Search Unity

Question Clarification on ComputeBuffer.SetData layout requirements?

Discussion in 'General Graphics' started by SamOld, Nov 4, 2023.

  1. SamOld

    SamOld

    Joined:
    Aug 17, 2018
    Posts:
    333
    Hi, I'm looking for a little clarification on the general case layout requirements when passing structs to
    ComputeBuffer.SetData
    with reliable cross platform support. Looking around online, in some cases I see people doing it without specifying
    LayoutKind
    at all, and in some cases I see people simply summing the size of individual fields without any attention paid to things like alignment and padding.

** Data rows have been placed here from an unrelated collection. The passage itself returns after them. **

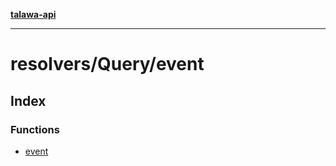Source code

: [**talawa-api**](../../../README.md)

***

# resolvers/Query/event

## Index

### Functions

- [event](functions/event.md)
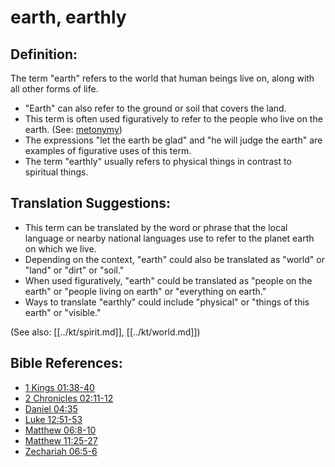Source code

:# earth, earthly #

## Definition: ##

The term "earth" refers to the world that human beings live on, along with all other forms of life.

* "Earth" can also refer to the ground or soil that covers the land.
* This term is often used figuratively to refer to the people who live on the earth. (See: [metonymy](en/ta-vol1/translate/man/figs-metonymy))
* The expressions "let the earth be glad" and "he will judge the earth" are examples of figurative uses of this term.
* The term "earthly" usually refers to physical things in contrast to spiritual things.

## Translation Suggestions: ##

* This term can be translated by the word or phrase that the local language or nearby national languages use to refer to the planet earth on which we live.
* Depending on the context, "earth" could also be translated as "world" or "land" or "dirt" or "soil."
* When used figuratively, "earth" could be translated as "people on the earth" or "people living on earth" or "everything on earth."
* Ways to translate "earthly" could include "physical" or "things of this earth" or "visible."

(See also: [[../kt/spirit.md]], [[../kt/world.md]])

## Bible References: ##

* [1 Kings 01:38-40](en/tn/1ki/help/01/38)
* [2 Chronicles 02:11-12](en/tn/2ch/help/02/11)
* [Daniel 04:35](en/tn/dan/help/04/35)
* [Luke 12:51-53](en/tn/luk/help/12/51)
* [Matthew 06:8-10](en/tn/mat/help/06/08)
* [Matthew 11:25-27](en/tn/mat/help/11/25)
* [Zechariah 06:5-6](en/tn/zec/help/06/05)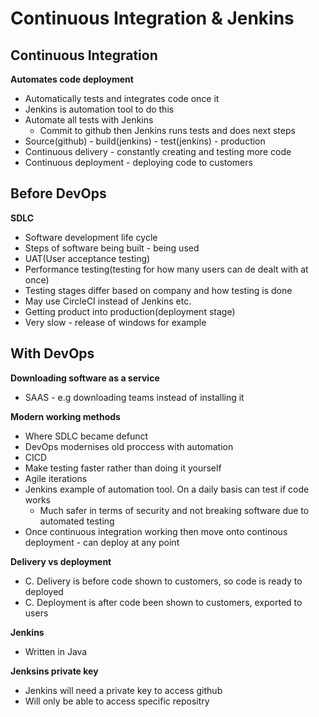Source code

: # Continuous Integration & Jenkins


## Continuous Integration
**Automates code deployment**
- Automatically tests and integrates code once it
- Jenkins is automation tool to do this
- Automate all tests with Jenkins
	- Commit to github then Jenkins runs tests and does next steps
- Source(github) - build(jenkins) - test(jenkins) - production
- Continuous delivery - constantly creating and testing more code
- Continuous deployment - deploying code to customers 

## Before DevOps
**SDLC**
- Software development life cycle
- Steps of software being built - being used
- UAT(User acceptance testing)
- Performance testing(testing for how many users can de dealt with at once)
- Testing stages differ based on company and how testing is done
- May use CircleCI instead of Jenkins etc. 
- Getting product into production(deployment stage)
- Very slow - release of windows for example

## With DevOps
**Downloading software as a service**
- SAAS - e.g downloading teams instead of installing it

**Modern working methods**
- Where SDLC became defunct
- DevOps modernises old proccess with automation
- CICD 
- Make testing faster rather than doing it yourself
- Agile iterations
- Jenkins example of automation tool. On a daily basis can test if code works
	- Much safer in terms of security and not breaking software due to automated testing
- Once continuous integration working then move onto continous deployment - can deploy at any point

**Delivery vs deployment**
- C. Delivery is before code shown to customers, so code is ready to deployed
- C. Deployment is after code been shown to customers, exported to users

**Jenkins**
- Written in Java

**Jenksins private key**
- Jenkins will need a private key to access github
- Will only be able to access specific repositry

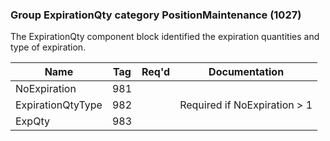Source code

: ### Group ExpirationQty category PositionMaintenance (1027)

The ExpirationQty component block identified the expiration quantities and type of expiration.

| Name              | Tag | Req'd | Documentation                |
|-------------------|-----|----------|------------------------------|
| NoExpiration      | 981 |       |                              |
| ExpirationQtyType | 982 |       | Required if NoExpiration > 1 |
| ExpQty            | 983 |       |                              |

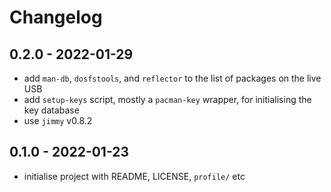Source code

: # Changelog

## 0.2.0 - 2022-01-29

- add `man-db`, `dosfstools`, and `reflector` to the list of packages on the
live USB
- add `setup-keys` script, mostly a `pacman-key` wrapper, for initialising the
key database
- use `jimmy` v0.8.2

## 0.1.0 - 2022-01-23

- initialise project with README, LICENSE, `profile/` etc
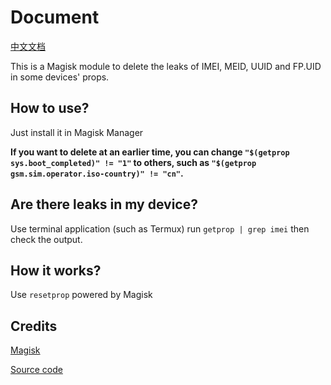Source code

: # Document
[中文文档](https://github.com/RiwiHow/DeleteProps/blob/master/Doc/Chinese%20Simplified.md)

This is a Magisk module to delete the leaks of IMEI, MEID, UUID and FP.UID in some devices' props.
## How to use?
Just install it in Magisk Manager

**If you want to delete at an earlier time, you can change `"$(getprop sys.boot_completed)" != "1"` to others, such as `"$(getprop gsm.sim.operator.iso-country)" != "cn"`.**
## Are there leaks in my device?
Use terminal application (such as Termux) run `getprop | grep imei` then check the output.
## How it works?
Use `resetprop` powered by Magisk
## Credits
[Magisk](https://github.com/topjohnwu/Magisk)

[Source code](https://t.me/CodeOfMeowCat/255710)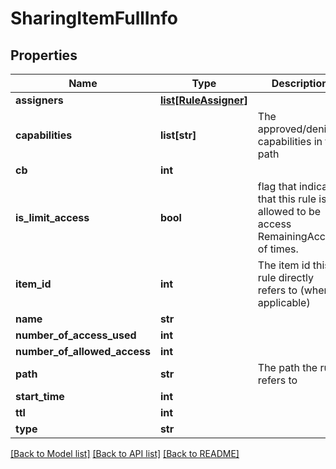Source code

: # SharingItemFullInfo

## Properties
Name | Type | Description | Notes
------------ | ------------- | ------------- | -------------
**assigners** | [**list[RuleAssigner]**](RuleAssigner.md) |  | [optional] 
**capabilities** | **list[str]** | The approved/denied capabilities in the path | [optional] 
**cb** | **int** |  | [optional] 
**is_limit_access** | **bool** | flag that indicate that this rule is allowed to be access RemainingAccess of times. | [optional] 
**item_id** | **int** | The item id this rule directly refers to (when applicable) | [optional] 
**name** | **str** |  | [optional] 
**number_of_access_used** | **int** |  | [optional] 
**number_of_allowed_access** | **int** |  | [optional] 
**path** | **str** | The path the rule refers to | [optional] 
**start_time** | **int** |  | [optional] 
**ttl** | **int** |  | [optional] 
**type** | **str** |  | [optional] 

[[Back to Model list]](../README.md#documentation-for-models) [[Back to API list]](../README.md#documentation-for-api-endpoints) [[Back to README]](../README.md)


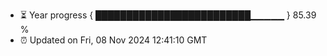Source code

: - ⏳ Year progress { █████████████████████████▁▁▁▁▁ } 85.39 %
- ⏰ Updated on Fri, 08 Nov 2024 12:41:10 GMT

    What are the actual requirements here?

    Does a struct with
    LayoutKind.Sequential
    reliably match the same struct definition in HLSL on all platforms?
     
  2. aleksandrk

    aleksandrk

    Unity Technologies

    Joined:
    Jul 3, 2017
    Posts:
    3,014
    Hi!
    No.

    If you need cross-platform compatibility, don't use 3-component vectors. Vectors should be sorted by the number of components, from highest to lowest. If you have an array, use 4-component vectors inside.
    The safest option is to always use 4-component vectors everywhere.
    All in addition to sequential layout, ofc.
     
    KimmoFactor, ekakiya and SamOld like this.
  3. c0d3_m0nk3y

    c0d3_m0nk3y

    Joined:
    Oct 21, 2021
    Posts:
    666
    I think for constant buffers you need to use what is called std140 layout in OpenGL. That's a cross-platform layout as far as I know.
    You can use 3 component vectors but you always have to align them on 16 byte boundaries and pad them with a 4th component.
    So you could do something like this:

    float3 MyVec3;
    float Padding;

    float3 AnotherVec3;
    int MyInt;

    float2 MyVec2;
    float2 AnotherVec2;

    float2 YetAnotherVec2;
    int AnotherInt;
    float AnotherFloat;

    That's how it would look on the CPU side. On the GPU, if you have two 3 component vectors next to each other, the padding is implicit.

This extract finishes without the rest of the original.